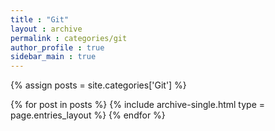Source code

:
 ```yaml
---
title : "Git"
layout : archive
permalink : categories/git
author_profile : true
sidebar_main : true
---
```


{% assign posts = site.categories['Git'] %}

{% for post in posts %}
    {% include archive-single.html type = page.entries_layout %}
{% endfor %}
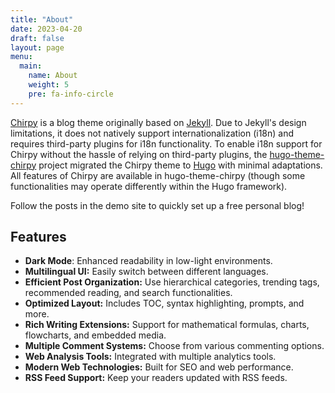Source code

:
 ```yaml
---
title: "About"
date: 2023-04-20
draft: false
layout: page
menu:
  main:
    name: About
    weight: 5
    pre: fa-info-circle
---
```


[Chirpy](https://github.com/cotes2020/jekyll-theme-chirpy) is a blog theme originally based on [Jekyll](https://jekyllrb.com/). Due to Jekyll's design limitations, it does not natively support internationalization (i18n) and requires third-party plugins for i18n functionality. To enable i18n support for Chirpy without the hassle of relying on third-party plugins, the [hugo-theme-chirpy](https://github.com/geekifan/hugo-theme-chirpy) project migrated the Chirpy theme to [Hugo](https://gohugo.io/) with minimal adaptations. All features of Chirpy are available in hugo-theme-chirpy (though some functionalities may operate differently within the Hugo framework).

Follow the posts in the demo site to quickly set up a free personal blog!
## Features

- **Dark Mode**: Enhanced readability in low-light environments.
- **Multilingual UI:** Easily switch between different languages.
- **Efficient Post Organization:** Use hierarchical categories, trending tags, recommended reading, and search functionalities.
- **Optimized Layout:** Includes TOC, syntax highlighting, prompts, and more.
- **Rich Writing Extensions:** Support for mathematical formulas, charts, flowcharts, and embedded media.
- **Multiple Comment Systems:** Choose from various commenting options.
- **Web Analysis Tools:** Integrated with multiple analytics tools.
- **Modern Web Technologies:** Built for SEO and web performance.
- **RSS Feed Support:** Keep your readers updated with RSS feeds.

§ Exercise: Here the job is to output the lines from the top of the listing through the line holding "- **Web Analysis", word for word and without pictures.

§ Reply:
Source code

:
 ```yaml
---
title : "Git"
layout : archive
permalink : categories/git
author_profile : true
sidebar_main : true
---
```


{% assign posts = site.categories['Git'] %}

{% for post in posts %}
    {% include archive-single.html type = page.entries_layout %}
{% endfor %}
Source code

:
 ```yaml
---
title: "About"
date: 2023-04-20
draft: false
layout: page
menu:
  main:
    name: About
    weight: 5
    pre: fa-info-circle
---
```


[Chirpy](https://github.com/cotes2020/jekyll-theme-chirpy) is a blog theme originally based on [Jekyll](https://jekyllrb.com/). Due to Jekyll's design limitations, it does not natively support internationalization (i18n) and requires third-party plugins for i18n functionality. To enable i18n support for Chirpy without the hassle of relying on third-party plugins, the [hugo-theme-chirpy](https://github.com/geekifan/hugo-theme-chirpy) project migrated the Chirpy theme to [Hugo](https://gohugo.io/) with minimal adaptations. All features of Chirpy are available in hugo-theme-chirpy (though some functionalities may operate differently within the Hugo framework).

Follow the posts in the demo site to quickly set up a free personal blog!
## Features

- **Dark Mode**: Enhanced readability in low-light environments.
- **Multilingual UI:** Easily switch between different languages.
- **Efficient Post Organization:** Use hierarchical categories, trending tags, recommended reading, and search functionalities.
- **Optimized Layout:** Includes TOC, syntax highlighting, prompts, and more.
- **Rich Writing Extensions:** Support for mathematical formulas, charts, flowcharts, and embedded media.
- **Multiple Comment Systems:** Choose from various commenting options.
- **Web Analysis Tools:** Integrated with multiple analytics tools.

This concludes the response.